I read this book for the Mount TBR reading challenge 2014.

The Russia House – John Le Carre, 1989

Barley Blair a hard-drinking down-at-heels publisher. Purely by a chance drunken encounter during a strip to the perestroika-era USSR, Blair impresses Goethe, a dissident scientist that works in the weapons industry. Goethe implies Sov weapons technology works about as well as it nuclear industry, but that the lower levels constantly talk blue-skies to the upper levels. The British and American spy agencies are tantalized at the prospect of getting a live source. They press Blair to return to Russia, contact Goethe, and pump him for more intelligence. As we would expect, Blair resents being exploited and falls in love with a Russian woman besides. His going off the rails is chronicled in this interesting and involved novel disguised as a spy story.

The story is told in first person by the tame legal adviser to British intelligence – think a bureaucrat,  ever ready to tell his superiors what they want to hear.
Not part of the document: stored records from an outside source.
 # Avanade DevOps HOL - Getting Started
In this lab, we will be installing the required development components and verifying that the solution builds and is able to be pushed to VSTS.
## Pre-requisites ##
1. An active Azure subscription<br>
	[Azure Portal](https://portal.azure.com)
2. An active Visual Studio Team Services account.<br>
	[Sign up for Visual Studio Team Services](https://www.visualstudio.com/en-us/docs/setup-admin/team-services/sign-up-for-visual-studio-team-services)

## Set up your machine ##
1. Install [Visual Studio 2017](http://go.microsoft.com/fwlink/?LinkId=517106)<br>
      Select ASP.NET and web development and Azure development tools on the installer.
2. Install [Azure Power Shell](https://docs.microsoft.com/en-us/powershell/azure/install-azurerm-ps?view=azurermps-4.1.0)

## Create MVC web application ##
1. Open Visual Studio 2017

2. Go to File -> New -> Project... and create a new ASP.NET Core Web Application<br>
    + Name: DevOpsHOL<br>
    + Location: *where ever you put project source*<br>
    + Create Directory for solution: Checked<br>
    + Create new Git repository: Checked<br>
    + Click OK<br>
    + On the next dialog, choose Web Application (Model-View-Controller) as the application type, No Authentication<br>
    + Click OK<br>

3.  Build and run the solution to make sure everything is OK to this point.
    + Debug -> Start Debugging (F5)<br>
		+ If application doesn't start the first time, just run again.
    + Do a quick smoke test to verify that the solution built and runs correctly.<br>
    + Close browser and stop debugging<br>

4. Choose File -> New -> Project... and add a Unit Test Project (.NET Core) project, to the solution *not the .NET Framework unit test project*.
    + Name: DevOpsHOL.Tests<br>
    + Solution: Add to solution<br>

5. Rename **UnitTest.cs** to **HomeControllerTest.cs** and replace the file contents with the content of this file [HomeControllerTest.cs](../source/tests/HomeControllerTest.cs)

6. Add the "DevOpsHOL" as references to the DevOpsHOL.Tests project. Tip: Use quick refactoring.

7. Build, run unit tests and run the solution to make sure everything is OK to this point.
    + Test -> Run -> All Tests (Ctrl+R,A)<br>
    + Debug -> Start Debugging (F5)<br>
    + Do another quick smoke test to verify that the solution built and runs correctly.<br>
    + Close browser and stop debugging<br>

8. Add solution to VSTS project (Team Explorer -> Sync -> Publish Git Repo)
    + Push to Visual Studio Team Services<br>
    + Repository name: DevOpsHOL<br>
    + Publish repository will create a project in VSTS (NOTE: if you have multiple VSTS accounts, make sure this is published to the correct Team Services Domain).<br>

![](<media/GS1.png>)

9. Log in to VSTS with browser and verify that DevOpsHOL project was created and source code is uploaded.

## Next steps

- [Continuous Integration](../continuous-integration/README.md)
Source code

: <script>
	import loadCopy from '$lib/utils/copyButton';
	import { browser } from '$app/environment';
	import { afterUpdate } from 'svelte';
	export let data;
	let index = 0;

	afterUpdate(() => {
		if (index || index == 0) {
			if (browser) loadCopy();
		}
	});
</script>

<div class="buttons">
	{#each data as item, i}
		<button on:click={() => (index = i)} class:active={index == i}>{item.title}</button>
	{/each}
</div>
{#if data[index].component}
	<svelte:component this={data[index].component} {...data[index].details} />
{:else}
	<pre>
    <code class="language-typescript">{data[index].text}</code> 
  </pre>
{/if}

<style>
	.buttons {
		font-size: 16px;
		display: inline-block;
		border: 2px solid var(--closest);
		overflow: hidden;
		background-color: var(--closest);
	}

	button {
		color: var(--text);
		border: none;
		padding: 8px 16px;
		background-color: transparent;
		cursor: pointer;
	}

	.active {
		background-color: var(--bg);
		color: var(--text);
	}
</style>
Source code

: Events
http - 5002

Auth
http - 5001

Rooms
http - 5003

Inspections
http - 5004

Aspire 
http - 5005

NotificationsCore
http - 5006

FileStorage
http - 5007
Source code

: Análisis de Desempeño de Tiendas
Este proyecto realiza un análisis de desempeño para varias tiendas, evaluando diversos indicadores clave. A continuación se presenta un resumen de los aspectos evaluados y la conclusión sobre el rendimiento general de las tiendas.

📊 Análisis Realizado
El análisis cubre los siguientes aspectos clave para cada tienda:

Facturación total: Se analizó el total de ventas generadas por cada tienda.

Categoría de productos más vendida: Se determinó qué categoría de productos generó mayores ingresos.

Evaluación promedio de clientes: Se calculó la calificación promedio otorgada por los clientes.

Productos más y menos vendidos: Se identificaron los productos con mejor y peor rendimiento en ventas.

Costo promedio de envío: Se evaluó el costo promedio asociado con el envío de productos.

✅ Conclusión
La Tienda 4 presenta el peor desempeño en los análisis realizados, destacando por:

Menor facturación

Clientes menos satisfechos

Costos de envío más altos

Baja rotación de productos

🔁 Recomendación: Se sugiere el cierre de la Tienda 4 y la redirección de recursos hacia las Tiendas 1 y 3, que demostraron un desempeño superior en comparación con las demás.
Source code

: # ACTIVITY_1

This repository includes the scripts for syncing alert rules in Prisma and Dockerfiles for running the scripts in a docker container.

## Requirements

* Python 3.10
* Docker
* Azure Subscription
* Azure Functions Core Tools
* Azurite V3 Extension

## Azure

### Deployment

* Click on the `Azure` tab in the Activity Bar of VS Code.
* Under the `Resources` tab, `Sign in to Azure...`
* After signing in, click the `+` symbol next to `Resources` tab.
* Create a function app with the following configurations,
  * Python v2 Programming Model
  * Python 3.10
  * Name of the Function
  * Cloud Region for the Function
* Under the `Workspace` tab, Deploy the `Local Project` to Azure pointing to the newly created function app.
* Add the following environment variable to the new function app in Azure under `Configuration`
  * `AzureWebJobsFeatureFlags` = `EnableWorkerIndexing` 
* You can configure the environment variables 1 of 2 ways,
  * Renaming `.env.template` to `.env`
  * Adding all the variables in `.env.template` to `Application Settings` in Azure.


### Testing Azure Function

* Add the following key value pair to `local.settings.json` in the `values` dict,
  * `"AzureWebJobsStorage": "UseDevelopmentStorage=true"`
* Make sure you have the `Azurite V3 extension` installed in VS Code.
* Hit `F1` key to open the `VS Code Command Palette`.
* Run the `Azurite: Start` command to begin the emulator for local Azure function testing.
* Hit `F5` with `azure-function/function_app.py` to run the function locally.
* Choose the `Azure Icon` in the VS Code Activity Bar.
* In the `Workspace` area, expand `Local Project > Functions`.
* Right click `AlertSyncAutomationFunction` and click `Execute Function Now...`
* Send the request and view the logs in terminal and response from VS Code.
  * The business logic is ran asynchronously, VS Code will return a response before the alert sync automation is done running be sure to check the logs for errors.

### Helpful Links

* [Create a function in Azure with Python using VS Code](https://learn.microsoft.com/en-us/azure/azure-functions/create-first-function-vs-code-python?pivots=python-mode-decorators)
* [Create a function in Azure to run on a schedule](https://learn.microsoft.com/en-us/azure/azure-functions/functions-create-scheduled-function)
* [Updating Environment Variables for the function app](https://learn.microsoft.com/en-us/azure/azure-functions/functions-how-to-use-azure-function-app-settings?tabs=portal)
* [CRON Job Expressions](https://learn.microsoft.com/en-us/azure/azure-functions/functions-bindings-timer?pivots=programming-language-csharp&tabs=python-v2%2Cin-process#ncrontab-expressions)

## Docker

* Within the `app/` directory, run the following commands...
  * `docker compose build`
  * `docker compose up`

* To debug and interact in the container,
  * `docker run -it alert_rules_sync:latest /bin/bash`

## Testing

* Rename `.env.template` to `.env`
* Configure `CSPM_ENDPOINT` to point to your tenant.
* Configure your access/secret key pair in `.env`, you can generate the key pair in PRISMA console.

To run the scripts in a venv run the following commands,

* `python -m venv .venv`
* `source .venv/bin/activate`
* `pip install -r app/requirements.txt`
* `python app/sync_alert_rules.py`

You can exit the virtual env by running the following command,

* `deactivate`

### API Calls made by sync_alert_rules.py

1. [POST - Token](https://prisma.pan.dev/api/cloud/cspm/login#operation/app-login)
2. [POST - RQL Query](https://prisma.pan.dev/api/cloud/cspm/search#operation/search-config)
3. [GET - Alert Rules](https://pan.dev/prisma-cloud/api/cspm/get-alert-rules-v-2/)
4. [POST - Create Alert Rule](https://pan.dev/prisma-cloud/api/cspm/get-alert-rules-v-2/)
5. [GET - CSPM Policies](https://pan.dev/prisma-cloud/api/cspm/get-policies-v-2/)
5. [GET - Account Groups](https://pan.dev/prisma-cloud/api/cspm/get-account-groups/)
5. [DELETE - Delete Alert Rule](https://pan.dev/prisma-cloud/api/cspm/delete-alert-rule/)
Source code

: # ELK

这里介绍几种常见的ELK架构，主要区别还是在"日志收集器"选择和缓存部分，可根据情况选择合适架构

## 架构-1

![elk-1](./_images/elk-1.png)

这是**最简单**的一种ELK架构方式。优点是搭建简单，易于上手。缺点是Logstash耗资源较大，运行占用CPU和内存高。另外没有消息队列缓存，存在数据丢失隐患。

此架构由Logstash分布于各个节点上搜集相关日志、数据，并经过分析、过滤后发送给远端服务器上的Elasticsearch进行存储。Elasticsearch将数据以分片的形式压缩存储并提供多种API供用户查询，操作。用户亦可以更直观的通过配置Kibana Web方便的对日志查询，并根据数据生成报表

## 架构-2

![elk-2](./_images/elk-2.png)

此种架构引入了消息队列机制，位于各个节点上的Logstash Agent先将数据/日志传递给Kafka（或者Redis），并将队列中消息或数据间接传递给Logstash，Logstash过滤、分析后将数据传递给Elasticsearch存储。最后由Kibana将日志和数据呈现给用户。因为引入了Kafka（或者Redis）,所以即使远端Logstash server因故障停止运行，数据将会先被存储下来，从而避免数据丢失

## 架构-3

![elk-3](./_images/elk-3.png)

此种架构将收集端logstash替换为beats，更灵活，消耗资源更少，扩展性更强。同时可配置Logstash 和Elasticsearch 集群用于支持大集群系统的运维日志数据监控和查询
He surveys the nothingness of his personal life and his flight into the secret world through Blair’s story.

This novel is good, worth reading though lacking the compulsive draw of barn-burners such as The Honorable Schoolboy, The Perfect Spy, and the incredible The Night Manager. The movie made from this book starred Sean Connery, miscast in the lead, and Michelle Pfeiffer –meh as the female lead.